- [Your assignment]
Every record must be output verbatim in the reply.
::: Data extracts :::
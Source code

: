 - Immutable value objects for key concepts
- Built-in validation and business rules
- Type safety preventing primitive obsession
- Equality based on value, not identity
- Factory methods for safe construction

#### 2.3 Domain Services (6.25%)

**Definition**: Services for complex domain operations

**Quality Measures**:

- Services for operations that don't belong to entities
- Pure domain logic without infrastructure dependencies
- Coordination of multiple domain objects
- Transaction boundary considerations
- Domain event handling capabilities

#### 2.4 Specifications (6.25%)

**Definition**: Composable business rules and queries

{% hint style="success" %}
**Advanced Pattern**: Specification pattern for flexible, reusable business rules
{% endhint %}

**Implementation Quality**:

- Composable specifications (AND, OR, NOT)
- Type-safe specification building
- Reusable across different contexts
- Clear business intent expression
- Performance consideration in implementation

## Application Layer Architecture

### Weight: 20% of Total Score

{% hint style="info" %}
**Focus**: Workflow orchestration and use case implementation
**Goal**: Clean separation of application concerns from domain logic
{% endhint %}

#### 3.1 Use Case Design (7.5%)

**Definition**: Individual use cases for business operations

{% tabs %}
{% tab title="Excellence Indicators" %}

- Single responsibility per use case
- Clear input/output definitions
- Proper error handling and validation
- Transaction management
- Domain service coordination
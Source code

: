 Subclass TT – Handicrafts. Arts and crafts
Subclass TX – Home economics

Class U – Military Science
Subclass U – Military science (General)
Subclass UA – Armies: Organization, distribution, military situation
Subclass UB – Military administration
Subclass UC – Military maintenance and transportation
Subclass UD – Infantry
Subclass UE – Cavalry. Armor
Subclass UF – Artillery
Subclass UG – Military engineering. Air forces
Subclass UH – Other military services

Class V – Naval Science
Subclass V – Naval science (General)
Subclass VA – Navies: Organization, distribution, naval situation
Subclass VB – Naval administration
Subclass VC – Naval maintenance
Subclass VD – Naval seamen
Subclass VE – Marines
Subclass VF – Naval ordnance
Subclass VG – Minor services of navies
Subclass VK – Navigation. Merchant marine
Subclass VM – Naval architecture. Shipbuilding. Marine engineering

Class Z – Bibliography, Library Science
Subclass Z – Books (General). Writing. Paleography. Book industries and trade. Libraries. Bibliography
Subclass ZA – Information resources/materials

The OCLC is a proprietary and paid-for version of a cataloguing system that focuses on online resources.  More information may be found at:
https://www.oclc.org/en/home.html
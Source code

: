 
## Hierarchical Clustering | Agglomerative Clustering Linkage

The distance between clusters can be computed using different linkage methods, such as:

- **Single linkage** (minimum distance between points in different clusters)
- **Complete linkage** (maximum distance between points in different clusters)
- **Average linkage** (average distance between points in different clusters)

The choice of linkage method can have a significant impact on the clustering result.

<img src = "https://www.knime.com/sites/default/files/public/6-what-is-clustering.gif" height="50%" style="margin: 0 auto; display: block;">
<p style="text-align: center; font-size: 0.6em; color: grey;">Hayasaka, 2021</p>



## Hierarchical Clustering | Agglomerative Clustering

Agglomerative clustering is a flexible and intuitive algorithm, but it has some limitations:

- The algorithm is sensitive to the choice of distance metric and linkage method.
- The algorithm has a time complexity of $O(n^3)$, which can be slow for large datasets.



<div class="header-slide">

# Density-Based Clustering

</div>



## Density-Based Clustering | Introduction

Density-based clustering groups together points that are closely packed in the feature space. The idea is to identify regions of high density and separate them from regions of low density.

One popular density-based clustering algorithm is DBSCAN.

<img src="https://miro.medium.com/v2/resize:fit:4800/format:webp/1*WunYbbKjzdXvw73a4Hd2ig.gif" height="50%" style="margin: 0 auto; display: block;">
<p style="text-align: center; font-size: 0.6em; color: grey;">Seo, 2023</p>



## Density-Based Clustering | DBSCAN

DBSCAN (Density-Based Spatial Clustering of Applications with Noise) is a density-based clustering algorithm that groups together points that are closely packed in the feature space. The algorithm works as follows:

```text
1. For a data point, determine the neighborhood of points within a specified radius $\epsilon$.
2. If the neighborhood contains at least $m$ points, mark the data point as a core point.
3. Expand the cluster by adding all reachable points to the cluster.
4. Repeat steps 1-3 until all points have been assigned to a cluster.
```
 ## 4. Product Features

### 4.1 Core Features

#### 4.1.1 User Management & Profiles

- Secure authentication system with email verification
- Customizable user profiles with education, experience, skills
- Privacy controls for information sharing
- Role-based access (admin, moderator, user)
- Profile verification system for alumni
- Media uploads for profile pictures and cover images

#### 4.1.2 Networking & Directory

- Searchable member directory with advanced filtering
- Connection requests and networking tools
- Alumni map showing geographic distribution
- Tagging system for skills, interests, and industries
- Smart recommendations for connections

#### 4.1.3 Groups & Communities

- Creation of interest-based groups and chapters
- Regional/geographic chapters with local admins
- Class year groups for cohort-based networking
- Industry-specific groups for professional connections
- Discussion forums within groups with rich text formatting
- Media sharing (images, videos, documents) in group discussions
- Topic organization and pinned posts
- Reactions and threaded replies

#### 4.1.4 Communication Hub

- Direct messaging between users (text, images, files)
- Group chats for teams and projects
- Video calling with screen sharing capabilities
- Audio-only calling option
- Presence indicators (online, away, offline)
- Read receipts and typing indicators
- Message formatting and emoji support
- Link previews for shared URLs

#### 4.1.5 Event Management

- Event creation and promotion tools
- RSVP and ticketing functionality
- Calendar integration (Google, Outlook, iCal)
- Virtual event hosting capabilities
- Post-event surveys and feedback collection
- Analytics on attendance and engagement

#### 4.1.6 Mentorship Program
:::
- [Answer for the task]
Source code

: - Immutable value objects for key concepts
- Built-in validation and business rules
- Type safety preventing primitive obsession
- Equality based on value, not identity
- Factory methods for safe construction

#### 2.3 Domain Services (6.25%)

**Definition**: Services for complex domain operations

**Quality Measures**:

- Services for operations that don't belong to entities
- Pure domain logic without infrastructure dependencies
- Coordination of multiple domain objects
- Transaction boundary considerations
- Domain event handling capabilities

#### 2.4 Specifications (6.25%)

**Definition**: Composable business rules and queries

{% hint style="success" %}
**Advanced Pattern**: Specification pattern for flexible, reusable business rules
{% endhint %}

**Implementation Quality**:

- Composable specifications (AND, OR, NOT)
- Type-safe specification building
- Reusable across different contexts
- Clear business intent expression
- Performance consideration in implementation

## Application Layer Architecture

### Weight: 20% of Total Score

{% hint style="info" %}
**Focus**: Workflow orchestration and use case implementation
**Goal**: Clean separation of application concerns from domain logic
{% endhint %}

#### 3.1 Use Case Design (7.5%)

**Definition**: Individual use cases for business operations

{% tabs %}
{% tab title="Excellence Indicators" %}

- Single responsibility per use case
- Clear input/output definitions
- Proper error handling and validation
- Transaction management
- Domain service coordination
Source code

: Subclass TT – Handicrafts. Arts and crafts
Subclass TX – Home economics

Class U – Military Science
Subclass U – Military science (General)
Subclass UA – Armies: Organization, distribution, military situation
Subclass UB – Military administration
Subclass UC – Military maintenance and transportation
Subclass UD – Infantry
Subclass UE – Cavalry. Armor
Subclass UF – Artillery
Subclass UG – Military engineering. Air forces
Subclass UH – Other military services

Class V – Naval Science
Subclass V – Naval science (General)
Subclass VA – Navies: Organization, distribution, naval situation
Subclass VB – Naval administration
Subclass VC – Naval maintenance
Subclass VD – Naval seamen
Subclass VE – Marines
Subclass VF – Naval ordnance
Subclass VG – Minor services of navies
Subclass VK – Navigation. Merchant marine
Subclass VM – Naval architecture. Shipbuilding. Marine engineering

Class Z – Bibliography, Library Science
Subclass Z – Books (General). Writing. Paleography. Book industries and trade. Libraries. Bibliography
Subclass ZA – Information resources/materials

The OCLC is a proprietary and paid-for version of a cataloguing system that focuses on online resources.  More information may be found at:
https://www.oclc.org/en/home.html
Source code

: 
## Hierarchical Clustering | Agglomerative Clustering Linkage

The distance between clusters can be computed using different linkage methods, such as:

- **Single linkage** (minimum distance between points in different clusters)
- **Complete linkage** (maximum distance between points in different clusters)
- **Average linkage** (average distance between points in different clusters)

The choice of linkage method can have a significant impact on the clustering result.

<img src = "https://www.knime.com/sites/default/files/public/6-what-is-clustering.gif" height="50%" style="margin: 0 auto; display: block;">
<p style="text-align: center; font-size: 0.6em; color: grey;">Hayasaka, 2021</p>



## Hierarchical Clustering | Agglomerative Clustering

Agglomerative clustering is a flexible and intuitive algorithm, but it has some limitations:

- The algorithm is sensitive to the choice of distance metric and linkage method.
- The algorithm has a time complexity of $O(n^3)$, which can be slow for large datasets.



<div class="header-slide">

# Density-Based Clustering

</div>



## Density-Based Clustering | Introduction

Density-based clustering groups together points that are closely packed in the feature space. The idea is to identify regions of high density and separate them from regions of low density.

One popular density-based clustering algorithm is DBSCAN.

<img src="https://miro.medium.com/v2/resize:fit:4800/format:webp/1*WunYbbKjzdXvw73a4Hd2ig.gif" height="50%" style="margin: 0 auto; display: block;">
<p style="text-align: center; font-size: 0.6em; color: grey;">Seo, 2023</p>



## Density-Based Clustering | DBSCAN

DBSCAN (Density-Based Spatial Clustering of Applications with Noise) is a density-based clustering algorithm that groups together points that are closely packed in the feature space. The algorithm works as follows:

```text
1. For a data point, determine the neighborhood of points within a specified radius $\epsilon$.
2. If the neighborhood contains at least $m$ points, mark the data point as a core point.
3. Expand the cluster by adding all reachable points to the cluster.
4. Repeat steps 1-3 until all points have been assigned to a cluster.
```
 ## 4. Product Features

### 4.1 Core Features

#### 4.1.1 User Management & Profiles

- Secure authentication system with email verification
- Customizable user profiles with education, experience, skills
- Privacy controls for information sharing
- Role-based access (admin, moderator, user)
- Profile verification system for alumni
- Media uploads for profile pictures and cover images

#### 4.1.2 Networking & Directory

- Searchable member directory with advanced filtering
- Connection requests and networking tools
- Alumni map showing geographic distribution
- Tagging system for skills, interests, and industries
- Smart recommendations for connections

#### 4.1.3 Groups & Communities

- Creation of interest-based groups and chapters
- Regional/geographic chapters with local admins
- Class year groups for cohort-based networking
- Industry-specific groups for professional connections
- Discussion forums within groups with rich text formatting
- Media sharing (images, videos, documents) in group discussions
- Topic organization and pinned posts
- Reactions and threaded replies

#### 4.1.4 Communication Hub

- Direct messaging between users (text, images, files)
- Group chats for teams and projects
- Video calling with screen sharing capabilities
- Audio-only calling option
- Presence indicators (online, away, offline)
- Read receipts and typing indicators
- Message formatting and emoji support
- Link previews for shared URLs

#### 4.1.5 Event Management

- Event creation and promotion tools
- RSVP and ticketing functionality
- Calendar integration (Google, Outlook, iCal)
- Virtual event hosting capabilities
- Post-event surveys and feedback collection
- Analytics on attendance and engagement

#### 4.1.6 Mentorship Program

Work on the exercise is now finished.